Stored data
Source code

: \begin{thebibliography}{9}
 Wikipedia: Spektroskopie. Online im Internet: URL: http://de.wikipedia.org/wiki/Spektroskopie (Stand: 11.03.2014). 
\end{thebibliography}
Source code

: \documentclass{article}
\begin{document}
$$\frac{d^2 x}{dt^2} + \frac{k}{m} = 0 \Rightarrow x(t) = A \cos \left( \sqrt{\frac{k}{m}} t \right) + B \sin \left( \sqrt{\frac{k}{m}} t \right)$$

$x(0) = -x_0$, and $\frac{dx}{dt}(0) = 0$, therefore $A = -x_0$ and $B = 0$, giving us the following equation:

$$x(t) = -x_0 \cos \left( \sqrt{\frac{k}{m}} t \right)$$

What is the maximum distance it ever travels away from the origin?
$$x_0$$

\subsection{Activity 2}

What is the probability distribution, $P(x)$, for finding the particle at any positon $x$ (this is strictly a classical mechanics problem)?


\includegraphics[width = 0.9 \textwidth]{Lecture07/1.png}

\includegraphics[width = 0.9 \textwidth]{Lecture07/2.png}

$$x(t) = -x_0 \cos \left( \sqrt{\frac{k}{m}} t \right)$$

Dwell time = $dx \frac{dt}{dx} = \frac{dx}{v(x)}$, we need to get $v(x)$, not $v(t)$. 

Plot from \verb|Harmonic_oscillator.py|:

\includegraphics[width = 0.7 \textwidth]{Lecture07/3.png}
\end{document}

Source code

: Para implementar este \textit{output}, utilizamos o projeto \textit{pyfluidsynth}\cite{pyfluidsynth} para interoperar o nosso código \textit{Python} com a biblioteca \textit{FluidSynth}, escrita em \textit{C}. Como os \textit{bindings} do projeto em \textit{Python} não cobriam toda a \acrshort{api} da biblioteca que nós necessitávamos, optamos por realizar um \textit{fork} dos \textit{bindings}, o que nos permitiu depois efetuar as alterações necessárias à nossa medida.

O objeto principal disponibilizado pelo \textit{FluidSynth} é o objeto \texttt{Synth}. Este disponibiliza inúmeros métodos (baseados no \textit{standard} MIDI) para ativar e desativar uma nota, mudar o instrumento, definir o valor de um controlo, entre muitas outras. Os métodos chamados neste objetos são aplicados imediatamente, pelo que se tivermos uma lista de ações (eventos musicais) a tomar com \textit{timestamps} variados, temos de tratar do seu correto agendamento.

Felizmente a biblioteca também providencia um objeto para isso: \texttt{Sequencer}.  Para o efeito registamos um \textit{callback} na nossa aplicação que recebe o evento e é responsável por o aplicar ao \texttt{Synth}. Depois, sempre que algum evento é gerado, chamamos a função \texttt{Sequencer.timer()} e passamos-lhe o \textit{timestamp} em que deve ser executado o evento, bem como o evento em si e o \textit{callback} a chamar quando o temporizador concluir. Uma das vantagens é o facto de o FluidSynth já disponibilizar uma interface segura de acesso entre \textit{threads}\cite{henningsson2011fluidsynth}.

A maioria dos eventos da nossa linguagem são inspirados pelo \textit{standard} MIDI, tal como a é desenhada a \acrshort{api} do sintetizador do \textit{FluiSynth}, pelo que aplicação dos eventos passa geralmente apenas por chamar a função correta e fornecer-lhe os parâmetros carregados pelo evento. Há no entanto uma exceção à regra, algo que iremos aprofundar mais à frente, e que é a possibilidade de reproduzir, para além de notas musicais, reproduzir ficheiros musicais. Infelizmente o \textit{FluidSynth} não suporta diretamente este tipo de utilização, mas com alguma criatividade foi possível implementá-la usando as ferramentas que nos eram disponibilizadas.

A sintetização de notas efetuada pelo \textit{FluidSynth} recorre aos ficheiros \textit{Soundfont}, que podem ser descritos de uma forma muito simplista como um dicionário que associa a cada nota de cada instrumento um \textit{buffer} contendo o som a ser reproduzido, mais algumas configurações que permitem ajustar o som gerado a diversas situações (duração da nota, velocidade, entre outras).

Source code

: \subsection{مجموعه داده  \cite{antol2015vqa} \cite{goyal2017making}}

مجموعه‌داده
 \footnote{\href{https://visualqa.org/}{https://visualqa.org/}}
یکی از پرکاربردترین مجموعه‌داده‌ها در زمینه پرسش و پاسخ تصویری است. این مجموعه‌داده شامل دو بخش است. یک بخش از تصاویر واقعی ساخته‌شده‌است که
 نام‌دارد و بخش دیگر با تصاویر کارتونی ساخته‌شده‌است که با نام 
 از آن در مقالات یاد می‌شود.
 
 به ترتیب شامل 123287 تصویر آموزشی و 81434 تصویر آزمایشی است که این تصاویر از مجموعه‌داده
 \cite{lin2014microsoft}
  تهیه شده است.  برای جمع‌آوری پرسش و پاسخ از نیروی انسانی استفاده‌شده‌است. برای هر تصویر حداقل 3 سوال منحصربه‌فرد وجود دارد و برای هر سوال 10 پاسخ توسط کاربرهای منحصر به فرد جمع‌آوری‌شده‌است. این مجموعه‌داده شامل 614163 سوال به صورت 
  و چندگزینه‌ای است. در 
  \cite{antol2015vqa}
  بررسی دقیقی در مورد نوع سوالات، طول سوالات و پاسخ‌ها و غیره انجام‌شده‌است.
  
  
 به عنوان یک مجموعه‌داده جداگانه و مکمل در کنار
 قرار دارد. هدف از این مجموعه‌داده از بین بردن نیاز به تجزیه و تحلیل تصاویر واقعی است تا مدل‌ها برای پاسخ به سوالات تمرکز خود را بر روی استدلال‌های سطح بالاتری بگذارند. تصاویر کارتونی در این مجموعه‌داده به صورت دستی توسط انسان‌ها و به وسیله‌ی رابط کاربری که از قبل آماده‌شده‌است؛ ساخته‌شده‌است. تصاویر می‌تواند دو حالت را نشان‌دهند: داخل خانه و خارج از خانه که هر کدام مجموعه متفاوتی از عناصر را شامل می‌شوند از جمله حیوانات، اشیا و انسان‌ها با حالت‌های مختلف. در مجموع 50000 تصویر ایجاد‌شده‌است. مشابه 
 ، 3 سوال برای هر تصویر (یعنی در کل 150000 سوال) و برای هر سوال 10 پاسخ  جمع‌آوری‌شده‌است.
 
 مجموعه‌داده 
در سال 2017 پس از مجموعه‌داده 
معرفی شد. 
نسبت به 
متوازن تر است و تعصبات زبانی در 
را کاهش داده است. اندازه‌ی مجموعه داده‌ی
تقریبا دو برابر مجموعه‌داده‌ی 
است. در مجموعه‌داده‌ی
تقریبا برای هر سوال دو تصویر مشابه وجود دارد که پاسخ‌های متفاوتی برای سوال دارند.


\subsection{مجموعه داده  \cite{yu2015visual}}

- [Goal of the exercise]: Exact reproduction is required: output the lines from the start of the entries above through the line with "à nossa medida.".

- [Problem solution]:
Source code

: \begin{thebibliography}{9}
 Wikipedia: Spektroskopie. Online im Internet: URL: http://de.wikipedia.org/wiki/Spektroskopie (Stand: 11.03.2014). 
\end{thebibliography}
Source code

: \documentclass{article}
\begin{document}
$$\frac{d^2 x}{dt^2} + \frac{k}{m} = 0 \Rightarrow x(t) = A \cos \left( \sqrt{\frac{k}{m}} t \right) + B \sin \left( \sqrt{\frac{k}{m}} t \right)$$

$x(0) = -x_0$, and $\frac{dx}{dt}(0) = 0$, therefore $A = -x_0$ and $B = 0$, giving us the following equation:

$$x(t) = -x_0 \cos \left( \sqrt{\frac{k}{m}} t \right)$$

What is the maximum distance it ever travels away from the origin?
$$x_0$$

\subsection{Activity 2}

What is the probability distribution, $P(x)$, for finding the particle at any positon $x$ (this is strictly a classical mechanics problem)?


\includegraphics[width = 0.9 \textwidth]{Lecture07/1.png}

\includegraphics[width = 0.9 \textwidth]{Lecture07/2.png}

$$x(t) = -x_0 \cos \left( \sqrt{\frac{k}{m}} t \right)$$

Dwell time = $dx \frac{dt}{dx} = \frac{dx}{v(x)}$, we need to get $v(x)$, not $v(t)$. 

Plot from \verb|Harmonic_oscillator.py|:

\includegraphics[width = 0.7 \textwidth]{Lecture07/3.png}
\end{document}

Source code

: Para implementar este \textit{output}, utilizamos o projeto \textit{pyfluidsynth}\cite{pyfluidsynth} para interoperar o nosso código \textit{Python} com a biblioteca \textit{FluidSynth}, escrita em \textit{C}. Como os \textit{bindings} do projeto em \textit{Python} não cobriam toda a \acrshort{api} da biblioteca que nós necessitávamos, optamos por realizar um \textit{fork} dos \textit{bindings}, o que nos permitiu depois efetuar as alterações necessárias à nossa medida.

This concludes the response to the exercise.